WHAT IS REQUIRED - The string "list" may appear in lines of the entries below. Report how many lines hold it, with only the number.

PROVIDED INFORMATION -
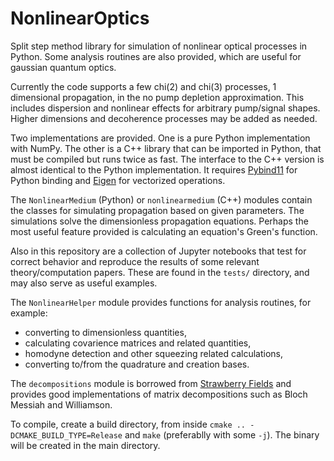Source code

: # NonlinearOptics

Split step method library for simulation of nonlinear optical processes in Python.
Some analysis routines are also provided, which are useful for gaussian quantum optics.

Currently the code supports a few chi(2) and chi(3) processes, 1 dimensional propagation, in the no pump depletion approximation.
This includes dispersion and nonlinear effects for arbitrary pump/signal shapes.
Higher dimensions and decoherence processes may be added as needed.

Two implementations are provided. One is a pure Python implementation with NumPy.
The other is a C++ library that can be imported in Python, that must be compiled but runs twice as fast.
The interface to the C++ version is almost identical to the Python implementation. It requires [Pybind11](https://pybind11.readthedocs.io/en/master/) for Python binding and [Eigen](http://eigen.tuxfamily.org/) for vectorized operations.

The `NonlinearMedium` (Python) or `nonlinearmedium` (C++) modules contain the classes for simulating propagation based on given parameters.
The simulations solve the dimensionless propagation equations.
Perhaps the most useful feature provided is calculating an equation's Green's function.

Also in this repository are a collection of Jupyter notebooks that test for correct behavior and reproduce the results of some relevant theory/computation papers.
These are found in the `tests/` directory, and may also serve as useful examples.

The `NonlinearHelper` module provides functions for analysis routines, for example:
- converting to dimensionless quantities,
- calculating covarience matrices and related quantities,
- homodyne detection and other squeezing related calculations,
- converting to/from the quadrature and creation bases.

The `decompositions` module is borrowed from [Strawberry Fields](https://strawberryfields.readthedocs.io/) and provides good implementations of matrix decompositions such as Bloch Messiah and Williamson.

To compile, create a build directory, from inside `cmake .. -DCMAKE_BUILD_TYPE=Release` and `make` (preferablly with some `-j`).
The binary will be created in the main directory.
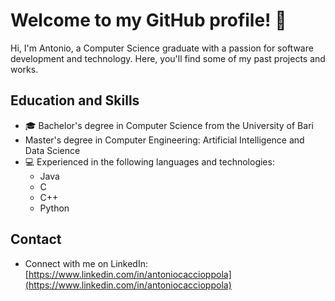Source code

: # Welcome to my GitHub profile! 👋

Hi, I'm Antonio, a Computer Science graduate with a passion for software development and technology. Here, you'll find some of my past projects and works.

## Education and Skills

- 🎓 Bachelor's degree in Computer Science from the University of Bari
- Master's degree in Computer Engineering: Artificial Intelligence and Data Science
- 💻 Experienced in the following languages and technologies:
  - Java
  - C
  - C++
  - Python

## Contact

- Connect with me on LinkedIn: [https://www.linkedin.com/in/antoniocaccioppola](https://www.linkedin.com/in/antoniocaccioppola)

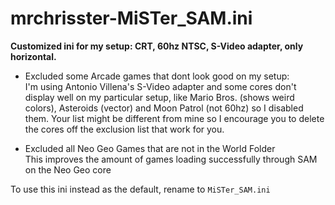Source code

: # mrchrisster-MiSTer_SAM.ini

**Customized ini for my setup: CRT, 60hz NTSC, S-Video adapter, only horizontal.**
  
- Excluded some Arcade games that dont look good on my setup:  
I'm using Antonio Villena's S-Video adapter and some cores don't display well on my particular setup, like Mario Bros. (shows weird colors), Asteroids (vector) and Moon Patrol (not 60hz) so I disabled them. Your list might be different from mine so I encourage you to delete the cores off the exclusion list that work for you.

- Excluded all Neo Geo Games that are not in the World Folder   
This improves the amount of games loading successfully through SAM on the Neo Geo core  

To use this ini instead as the default, rename to `MiSTer_SAM.ini`
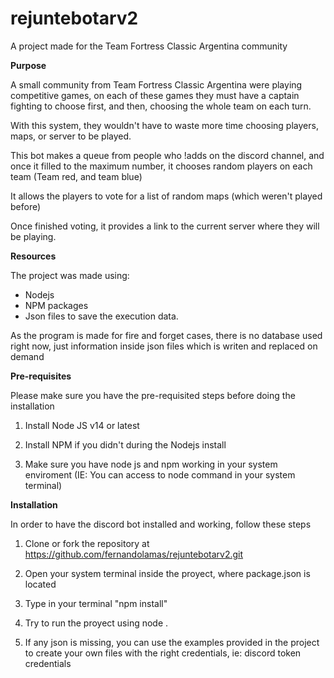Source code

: # rejuntebotarv2

A project made for the Team Fortress Classic Argentina community

**Purpose**

<p>
A small community from Team Fortress Classic Argentina were playing competitive games, on each of these games they must have a captain fighting to choose first, and then, choosing the whole team on each turn.

With this system, they wouldn't have to waste more time choosing players, maps, or server to be played.

This bot makes a queue from people who !adds on the discord channel, and once it filled to the maximum number, it chooses random players on each team (Team red, and team blue)

It allows the players to vote for a list of random maps (which weren't played before)

Once finished voting, it provides a link to the current server where they will be playing.
</p>


**Resources**

The project was made using:
- Nodejs
- NPM packages 
- Json files to save the execution data.

As the program is made for fire and forget cases, there is no database used right now, just information inside json files which is writen and replaced on demand


**Pre-requisites**

Please make sure you have the pre-requisited steps before doing the installation

1. Install Node JS v14 or latest

2. Install NPM if you didn't during the Nodejs install

3. Make sure you have node js and npm working in your system enviroment (IE: You can access to node command in your system terminal)


**Installation**

In order to have the discord bot installed and working, follow these steps

1. Clone or fork the repository at https://github.com/fernandolamas/rejuntebotarv2.git

2. Open your system terminal inside the proyect, where package.json is located

3. Type in your terminal "npm install"

4. Try to run the proyect using node .

5. If any json is missing, you can use the examples provided in the project to create your own files with the right credentials, ie: discord token credentials
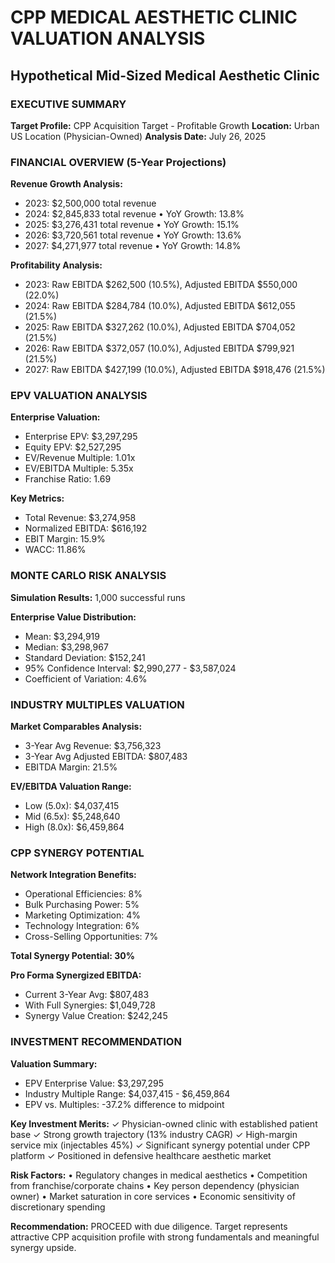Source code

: # CPP MEDICAL AESTHETIC CLINIC VALUATION ANALYSIS

## Hypothetical Mid-Sized Medical Aesthetic Clinic

### EXECUTIVE SUMMARY

**Target Profile:** CPP Acquisition Target - Profitable Growth
**Location:** Urban US Location (Physician-Owned)
**Analysis Date:** July 26, 2025

### FINANCIAL OVERVIEW (5-Year Projections)

**Revenue Growth Analysis:**

- 2023: $2,500,000 total revenue
- 2024: $2,845,833 total revenue
  • YoY Growth: 13.8%
- 2025: $3,276,431 total revenue
  • YoY Growth: 15.1%
- 2026: $3,720,561 total revenue
  • YoY Growth: 13.6%
- 2027: $4,271,977 total revenue
  • YoY Growth: 14.8%

**Profitability Analysis:**

- 2023: Raw EBITDA $262,500 (10.5%), Adjusted EBITDA $550,000 (22.0%)
- 2024: Raw EBITDA $284,784 (10.0%), Adjusted EBITDA $612,055 (21.5%)
- 2025: Raw EBITDA $327,262 (10.0%), Adjusted EBITDA $704,052 (21.5%)
- 2026: Raw EBITDA $372,057 (10.0%), Adjusted EBITDA $799,921 (21.5%)
- 2027: Raw EBITDA $427,199 (10.0%), Adjusted EBITDA $918,476 (21.5%)

### EPV VALUATION ANALYSIS

**Enterprise Valuation:**

- Enterprise EPV: $3,297,295
- Equity EPV: $2,527,295
- EV/Revenue Multiple: 1.01x
- EV/EBITDA Multiple: 5.35x
- Franchise Ratio: 1.69

**Key Metrics:**

- Total Revenue: $3,274,958
- Normalized EBITDA: $616,192
- EBIT Margin: 15.9%
- WACC: 11.86%

### MONTE CARLO RISK ANALYSIS

**Simulation Results:** 1,000 successful runs

**Enterprise Value Distribution:**

- Mean: $3,294,919
- Median: $3,298,967
- Standard Deviation: $152,241
- 95% Confidence Interval: $2,990,277 - $3,587,024
- Coefficient of Variation: 4.6%

### INDUSTRY MULTIPLES VALUATION

**Market Comparables Analysis:**

- 3-Year Avg Revenue: $3,756,323
- 3-Year Avg Adjusted EBITDA: $807,483
- EBITDA Margin: 21.5%

**EV/EBITDA Valuation Range:**

- Low (5.0x): $4,037,415
- Mid (6.5x): $5,248,640
- High (8.0x): $6,459,864

### CPP SYNERGY POTENTIAL

**Network Integration Benefits:**

- Operational Efficiencies: 8%
- Bulk Purchasing Power: 5%
- Marketing Optimization: 4%
- Technology Integration: 6%
- Cross-Selling Opportunities: 7%

**Total Synergy Potential: 30%**

**Pro Forma Synergized EBITDA:**

- Current 3-Year Avg: $807,483
- With Full Synergies: $1,049,728
- Synergy Value Creation: $242,245

### INVESTMENT RECOMMENDATION

**Valuation Summary:**

- EPV Enterprise Value: $3,297,295
- Industry Multiple Range: $4,037,415 - $6,459,864
- EPV vs. Multiples: -37.2% difference to midpoint

**Key Investment Merits:**
✓ Physician-owned clinic with established patient base
✓ Strong growth trajectory (13% industry CAGR)
✓ High-margin service mix (injectables 45%)
✓ Significant synergy potential under CPP platform
✓ Positioned in defensive healthcare aesthetic market

**Risk Factors:**
• Regulatory changes in medical aesthetics
• Competition from franchise/corporate chains
• Key person dependency (physician owner)
• Market saturation in core services
• Economic sensitivity of discretionary spending

**Recommendation:** PROCEED with due diligence. Target represents attractive CPP acquisition profile with strong fundamentals and meaningful synergy upside.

PROBLEM SOLUTION - 2